◆ Your goal ◆
Print out the records precisely, keeping each line identical to its source.

◆ Stored data entries ◆
========

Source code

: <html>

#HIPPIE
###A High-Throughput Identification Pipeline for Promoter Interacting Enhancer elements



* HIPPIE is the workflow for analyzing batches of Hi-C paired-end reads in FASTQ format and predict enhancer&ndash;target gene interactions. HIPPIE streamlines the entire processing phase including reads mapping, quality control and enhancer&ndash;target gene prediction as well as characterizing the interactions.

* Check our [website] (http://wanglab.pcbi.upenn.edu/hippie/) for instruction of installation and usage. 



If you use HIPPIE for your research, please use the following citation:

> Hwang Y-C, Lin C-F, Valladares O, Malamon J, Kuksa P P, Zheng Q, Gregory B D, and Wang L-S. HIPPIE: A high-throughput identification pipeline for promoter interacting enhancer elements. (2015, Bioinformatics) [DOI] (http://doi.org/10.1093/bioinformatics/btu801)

========

◆ Answer to this problem ◆
Source code

: <html>

#HIPPIE
###A High-Throughput Identification Pipeline for Promoter Interacting Enhancer elements



* HIPPIE is the workflow for analyzing batches of Hi-C paired-end reads in FASTQ format and predict enhancer&ndash;target gene interactions. HIPPIE streamlines the entire processing phase including reads mapping, quality control and enhancer&ndash;target gene prediction as well as characterizing the interactions.

* Check our [website] (http://wanglab.pcbi.upenn.edu/hippie/) for instruction of installation and usage. 



If you use HIPPIE for your research, please use the following citation:

> Hwang Y-C, Lin C-F, Valladares O, Malamon J, Kuksa P P, Zheng Q, Gregory B D, and Wang L-S. HIPPIE: A high-throughput identification pipeline for promoter interacting enhancer elements. (2015, Bioinformatics) [DOI] (http://doi.org/10.1093/bioinformatics/btu801)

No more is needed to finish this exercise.